Let a_k \le a'(a_i, z_j) \le a_{k+1} and define

\omega(i,j) = \frac{a_{k+1} - a'(a_i, z_j)}{a_{k+1} - a_k}

Then

EV_h(a'(a_i, z_j), z_j) = \omega(i,j) EV_h(a_k, z_j) + (1 - \omega(i,j)) EV_h(a_{k+1}, z_j)

This is done automatically by interp1 with the line

EV_h(a'(a_i, z_j), z_j) = interp1(a_{grid},EV_h(:, z_j),a'(a_i, z_j))

The Howard update is

V_{h+1}(a_i, z_j) = F(a'(a_i, z_j), a_i, z_j) + \beta \, EV_h(a'(a_i, z_j), z_j)

end h loop

2. Efficient implementation

Precompute once (given fixed a'):

F^*(a_i, z_j) = F(a'(a_i, z_j), a_i, z_j)

Find k(i,j) such that

a_{k(i,j)} \le a'(a_i, z_j) \le a_{k(i,j)+1}

and store

\omega(i,j) = \frac{a_{k(i,j)+1} - a'(a_i, z_j)} {a_{k(i,j)+1} - a_{k(i,j)}}

Before we start the Howard loop, we have the arrays \omega(i,j) and k(i,j).

Howard loop, for h=1,...,150:

EV_h(a_i, z_j) = \sum_{z'} V_h(a_i, z') \, \pi(z_j, z')

V_{h+1}(a_i, z_j) = F^*(a_i, z_j) + \beta \left[ \omega(i,j) EV_h(a_{k(i,j)}, z_j) + (1 - \omega(i,j)) EV_h(a_{k(i,j)+1}, z_j) \right]

Of course all of this should be vectorized.

That being said, it might be that interp1 on the GPU is optimized so well that it still pays calling it 150 times. Or perhaps indexing arrays on the GPU is inefficient (but you do index gpu arrays all the time in other parts of the toolkit). Or maybe \omega(i,j) and k(i,j) are very big arrays that it is costly to precompute them and keep them in memory.

In any case, I trust your expertise on the matter I just wanted to explain my reasoning.

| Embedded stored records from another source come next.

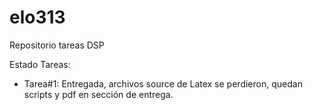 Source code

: # elo313
Repositorio tareas DSP


Estado Tareas:

- Tarea#1: Entregada, archivos source de Latex se perdieron, quedan scripts y pdf en sección de entrega.
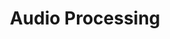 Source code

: ---
title: "Audio Processing"
files:
  - name: "Audio Processing"
    type: "html"
    size: "-"    
    url: data:text/html,%3Cstyle%3E%20body%20%7B%20font-family%3A%20sans-serif%3B%20padding%3A%2015px%3B%20color%3A%20%23333%3B%20background%3A%20%23fff%3B%20%7D%20h1%2C%20h2%2C%20h3%20%7B%20color%3A%20%232563eb%3B%20%7D%20pre%2C%20code%20%7B%20background%3A%20%23eee%3B%20padding%3A%202px%204px%3B%20border-radius%3A%204px%3B%20%7D%3C%2Fstyle%3E%3Cp%3E%3Ca%20href%3D%22https%3A%2F%2Fttsmp3.com%2Fai%22%3Ehttps%3A%2F%2Fttsmp3.com%2Fai%3C%2Fa%3E%3C%2Fp%3E%0A%3Cp%3E%3Ca%20href%3D%22https%3A%2F%2Fgithub.com%2Fsiinghd%2Fauto-subtitle-tts%2Fblob%2Fmain%2Fsrc%2Fcli.py%22%3Ehttps%3A%2F%2Fgithub.com%2Fsiinghd%2Fauto-subtitle-tts%2Fblob%2Fmain%2Fsrc%2Fcli.py%3C%2Fa%3E%3C%2Fp%3E%0A%3Cp%3E%3Ca%20href%3D%22https%3A%2F%2Fgithub.com%2Fjashanpratapsingh%2FAuto_Dubbed_Audio_Sync%2Fblob%2Fmaster%2Fmain.py%22%3Ehttps%3A%2F%2Fgithub.com%2Fjashanpratapsingh%2FAuto_Dubbed_Audio_Sync%2Fblob%2Fmaster%2Fmain.py%3C%2Fa%3E%3C%2Fp%3E%0A%3Cp%3E%3Ca%20href%3D%22https%3A%2F%2Fgithub.com%2Ftecwindow%2FSoundTranscriber%22%3Ehttps%3A%2F%2Fgithub.com%2Ftecwindow%2FSoundTranscriber%3C%2Fa%3E%3C%2Fp%3E%0A%3Cp%3E%3Ca%20href%3D%22https%3A%2F%2Fgithub.com%2Fbnsantoso%2Fsub-to-audio%2Fblob%2Fmain%2Fsubtoaudio%2Fsubtoaudio.py%22%3Ehttps%3A%2F%2Fgithub.com%2Fbnsantoso%2Fsub-to-audio%2Fblob%2Fmain%2Fsubtoaudio%2Fsubtoaudio.py%3C%2Fa%3E%3C%2Fp%3E%0A%3Cp%3E%3Ca%20href%3D%22https%3A%2F%2Fgithub.com%2Flukaszliniewicz%2FSubdub%22%3Ehttps%3A%2F%2Fgithub.com%2Flukaszliniewicz%2FSubdub%3C%2Fa%3E%3C%2Fp%3E%0A%3Cp%3E%3Ca%20href%3D%22https%3A%2F%2Fgithub.com%2Fptmrio%2Fvideo-subtitler%22%3Ehttps%3A%2F%2Fgithub.com%2Fptmrio%2Fvideo-subtitler%3C%2Fa%3E%3C%2Fp%3E%0A
draft: false
---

robertdkirkby · February 23, 2026, 11:39pm

Your runtime profiler looks similar to mine, I don’t see interp1() in the list.

I agree that in principle precomputing the interpolation weights should be faster than calling interp1() every iteration. But my runtime tests disagree. Presumably something about how Matlab hardcodes the internals of interp1 that makes them hard to beat by a manual ‘apply weights and sum’? I don’t include the ‘time to precompute weights’ in my runtime tests (they are done before the tic), so it is the comparison you are describing conceptually.

It is possible that I just need to rewrite the code in some minor way to get the runtimes to change, but not obvious to me what that would be (difference in runtimes are all small enough that very minor changes in code steps could flip the results).

PS. This reminds me a little bit of Judd, Maliar, Maliar & Tsener (2017) - How to solve dynamic stochastic models computing expectations just once. But I have gone and re-skimmed through this article I don’t think my current codes are in conflict with their point (which is kind of obvious for pure discretization with discretized shocks, but not obvious for polynomial approximations which is what they are talking about).

PPS. It was important for runtimes that when I call interp1(gridcoarse,EV,gridfine) all three of the inputs are already on the gpu. This did not use to be the case for the ValueFnIter_Refine_postGI_raw command (gridcoarse was on cpu) and this minor change gave important speed gains. Very likely there are various toolkit commands where this is not yet the case and so they could be substantially improved.